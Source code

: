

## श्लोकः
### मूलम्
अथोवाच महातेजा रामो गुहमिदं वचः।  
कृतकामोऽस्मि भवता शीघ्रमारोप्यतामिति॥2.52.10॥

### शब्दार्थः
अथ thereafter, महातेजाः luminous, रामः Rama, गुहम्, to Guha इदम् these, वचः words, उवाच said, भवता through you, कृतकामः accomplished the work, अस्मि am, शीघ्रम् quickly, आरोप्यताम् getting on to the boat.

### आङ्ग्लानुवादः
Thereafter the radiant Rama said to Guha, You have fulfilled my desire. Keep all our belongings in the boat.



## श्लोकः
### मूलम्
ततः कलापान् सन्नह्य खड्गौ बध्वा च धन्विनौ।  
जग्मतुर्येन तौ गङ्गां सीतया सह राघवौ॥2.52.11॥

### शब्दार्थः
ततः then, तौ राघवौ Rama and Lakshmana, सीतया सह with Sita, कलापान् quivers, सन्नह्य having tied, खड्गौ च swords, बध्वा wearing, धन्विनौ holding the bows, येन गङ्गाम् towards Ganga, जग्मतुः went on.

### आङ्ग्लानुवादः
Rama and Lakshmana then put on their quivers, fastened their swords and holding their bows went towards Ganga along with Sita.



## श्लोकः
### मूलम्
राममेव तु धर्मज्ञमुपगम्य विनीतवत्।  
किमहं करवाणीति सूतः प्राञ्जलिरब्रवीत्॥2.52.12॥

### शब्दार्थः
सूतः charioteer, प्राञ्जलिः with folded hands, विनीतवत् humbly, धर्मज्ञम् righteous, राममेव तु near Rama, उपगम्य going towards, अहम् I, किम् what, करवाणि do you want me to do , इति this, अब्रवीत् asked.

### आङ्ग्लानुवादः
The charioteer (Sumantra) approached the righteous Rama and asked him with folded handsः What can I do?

☆ ☆ ☆ ☆ ☆

Check each line of the entries for the string "hands". Copy the lines that have it.

- _RESULT FOR THIS EXERCISE_:
सूतः charioteer, प्राञ्जलिः with folded hands, विनीतवत् humbly, धर्मज्ञम् righteous, राममेव तु near Rama, उपगम्य going towards, अहम् I, किम् what, करवाणि do you want me to do , इति this, अब्रवीत् asked.
The charioteer (Sumantra) approached the righteous Rama and asked him with folded handsः What can I do?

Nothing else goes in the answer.